Research
SimHealth is being developed for supervised evaluation: feasibility first, then expansion only if safety, governance, and oversight are in place.
Rationale
SimHealth is being designed as a structured digital companion for high-risk moments (for example: urges, stress spikes, or “just one bet” thoughts), with the goal of improving continuity between clinical sessions.
The research programme is intentionally conservative: the aim is to test feasibility, safety and acceptability first, rather than making claims about clinical outcomes before appropriate evaluation.
Methodology
SimHealth is intended for staged evaluation — beginning with small supervised pilots and progressing only when safety, governance, and clinical oversight are established. The focus is careful iteration, not uncontrolled release.
Staged evaluation plan
- Phase 0 — Feasibility design: safety-first UX, crisis signposting, consent flows, governance documentation.

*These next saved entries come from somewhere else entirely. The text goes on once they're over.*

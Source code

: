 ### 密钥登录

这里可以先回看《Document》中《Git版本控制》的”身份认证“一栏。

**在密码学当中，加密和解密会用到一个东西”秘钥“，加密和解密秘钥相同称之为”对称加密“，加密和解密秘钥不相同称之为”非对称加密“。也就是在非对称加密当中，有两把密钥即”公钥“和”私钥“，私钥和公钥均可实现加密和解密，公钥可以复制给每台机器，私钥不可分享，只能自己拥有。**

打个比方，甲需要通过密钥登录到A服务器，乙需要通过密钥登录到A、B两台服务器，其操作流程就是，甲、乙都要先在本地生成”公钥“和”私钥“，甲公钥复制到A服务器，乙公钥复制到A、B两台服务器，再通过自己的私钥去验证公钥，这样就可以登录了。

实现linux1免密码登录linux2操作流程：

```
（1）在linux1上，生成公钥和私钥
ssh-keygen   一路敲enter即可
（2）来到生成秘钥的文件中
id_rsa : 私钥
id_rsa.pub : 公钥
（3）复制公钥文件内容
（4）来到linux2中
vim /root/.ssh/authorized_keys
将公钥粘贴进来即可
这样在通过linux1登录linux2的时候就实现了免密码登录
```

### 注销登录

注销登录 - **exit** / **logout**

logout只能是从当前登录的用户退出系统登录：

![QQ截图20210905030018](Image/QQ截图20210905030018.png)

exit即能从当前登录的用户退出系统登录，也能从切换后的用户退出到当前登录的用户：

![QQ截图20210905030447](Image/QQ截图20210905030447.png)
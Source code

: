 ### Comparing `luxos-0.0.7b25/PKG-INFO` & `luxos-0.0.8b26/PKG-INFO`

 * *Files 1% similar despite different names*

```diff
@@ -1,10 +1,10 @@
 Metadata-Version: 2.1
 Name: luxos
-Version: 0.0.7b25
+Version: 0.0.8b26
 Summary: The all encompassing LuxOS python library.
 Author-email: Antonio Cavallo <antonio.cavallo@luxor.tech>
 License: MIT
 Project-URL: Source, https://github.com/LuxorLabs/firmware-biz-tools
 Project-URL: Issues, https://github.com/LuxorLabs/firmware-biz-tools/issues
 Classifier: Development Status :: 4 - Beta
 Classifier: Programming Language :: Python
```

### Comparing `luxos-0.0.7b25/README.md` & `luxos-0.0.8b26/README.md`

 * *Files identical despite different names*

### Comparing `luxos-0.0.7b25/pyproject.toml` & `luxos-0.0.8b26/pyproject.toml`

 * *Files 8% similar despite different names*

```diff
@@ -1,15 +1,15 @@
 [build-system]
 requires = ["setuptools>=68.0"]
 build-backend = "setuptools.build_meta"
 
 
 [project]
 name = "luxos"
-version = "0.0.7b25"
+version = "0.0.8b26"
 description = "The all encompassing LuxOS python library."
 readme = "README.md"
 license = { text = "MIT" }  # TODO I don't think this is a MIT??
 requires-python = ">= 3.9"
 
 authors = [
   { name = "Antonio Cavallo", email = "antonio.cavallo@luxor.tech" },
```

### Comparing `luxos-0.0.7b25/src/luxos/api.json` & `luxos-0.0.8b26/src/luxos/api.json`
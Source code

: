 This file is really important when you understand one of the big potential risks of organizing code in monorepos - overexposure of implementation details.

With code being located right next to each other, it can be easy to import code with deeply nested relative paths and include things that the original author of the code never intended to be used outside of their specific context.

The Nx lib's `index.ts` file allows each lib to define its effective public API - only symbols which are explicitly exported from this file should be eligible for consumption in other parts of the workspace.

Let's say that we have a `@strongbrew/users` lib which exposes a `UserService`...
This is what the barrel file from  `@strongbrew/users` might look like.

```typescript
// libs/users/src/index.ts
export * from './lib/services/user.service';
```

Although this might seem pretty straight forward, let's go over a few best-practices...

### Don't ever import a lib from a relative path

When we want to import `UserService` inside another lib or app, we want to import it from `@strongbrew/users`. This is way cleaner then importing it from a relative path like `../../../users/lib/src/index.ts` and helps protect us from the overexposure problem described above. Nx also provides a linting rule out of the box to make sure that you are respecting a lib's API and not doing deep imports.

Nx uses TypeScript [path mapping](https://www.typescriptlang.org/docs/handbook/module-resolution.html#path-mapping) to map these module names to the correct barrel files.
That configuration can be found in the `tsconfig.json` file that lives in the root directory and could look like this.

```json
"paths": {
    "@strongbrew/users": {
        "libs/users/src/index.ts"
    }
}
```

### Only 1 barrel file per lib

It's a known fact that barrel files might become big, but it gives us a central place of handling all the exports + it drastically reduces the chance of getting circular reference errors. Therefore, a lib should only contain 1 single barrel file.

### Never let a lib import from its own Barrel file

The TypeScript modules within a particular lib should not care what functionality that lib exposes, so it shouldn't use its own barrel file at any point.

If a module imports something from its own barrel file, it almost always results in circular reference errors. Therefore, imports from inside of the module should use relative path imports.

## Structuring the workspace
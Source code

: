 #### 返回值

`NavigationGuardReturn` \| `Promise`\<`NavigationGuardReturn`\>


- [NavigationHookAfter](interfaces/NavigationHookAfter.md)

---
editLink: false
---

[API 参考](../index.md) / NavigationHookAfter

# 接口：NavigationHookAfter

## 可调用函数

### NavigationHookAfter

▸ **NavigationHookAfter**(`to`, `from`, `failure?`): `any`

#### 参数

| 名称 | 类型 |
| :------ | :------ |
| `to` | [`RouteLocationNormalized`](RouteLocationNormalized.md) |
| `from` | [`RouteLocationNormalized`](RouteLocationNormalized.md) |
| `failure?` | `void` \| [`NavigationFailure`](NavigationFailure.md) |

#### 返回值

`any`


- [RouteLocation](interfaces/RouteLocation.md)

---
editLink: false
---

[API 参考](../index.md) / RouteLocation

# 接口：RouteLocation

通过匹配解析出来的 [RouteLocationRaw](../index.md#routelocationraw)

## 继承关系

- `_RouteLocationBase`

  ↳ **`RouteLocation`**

- Phase 1 — Supervised pilot: small cohort, clinician oversight, feasibility + safety signals.
- Phase 2 — Expanded evaluation (if justified): broader study design and formal oversight as required.
Data handling (privacy-first)
Where data collection is part of a pilot, it is intended to be optional and used only with explicit participant consent. Collection should be limited to what is necessary for evaluation and improvement, aligned with GDPR principles.
- Consent-led: opt-in participation and clear explanations.
- Data minimisation: collect the minimum necessary; avoid unnecessary identifiers.
- Protection: anonymise where feasible; otherwise pseudonymise and restrict access.
- Purpose limitation: no secondary use without appropriate governance.
Outcomes
No outcomes are claimed at this stage. Reporting will be conservative and based on appropriate evaluation. Early work focuses on feasibility, safety and engagement.
Early evaluation signals
- Feasibility: safe and consistent use in real pathways.
- Acceptability: user experience and clinician fit.
- Engagement: continuity between sessions (without coercion).
- Safety signals: identification of risk and appropriate signposting.
- Clinical usability: minimal burden and clear governance boundaries.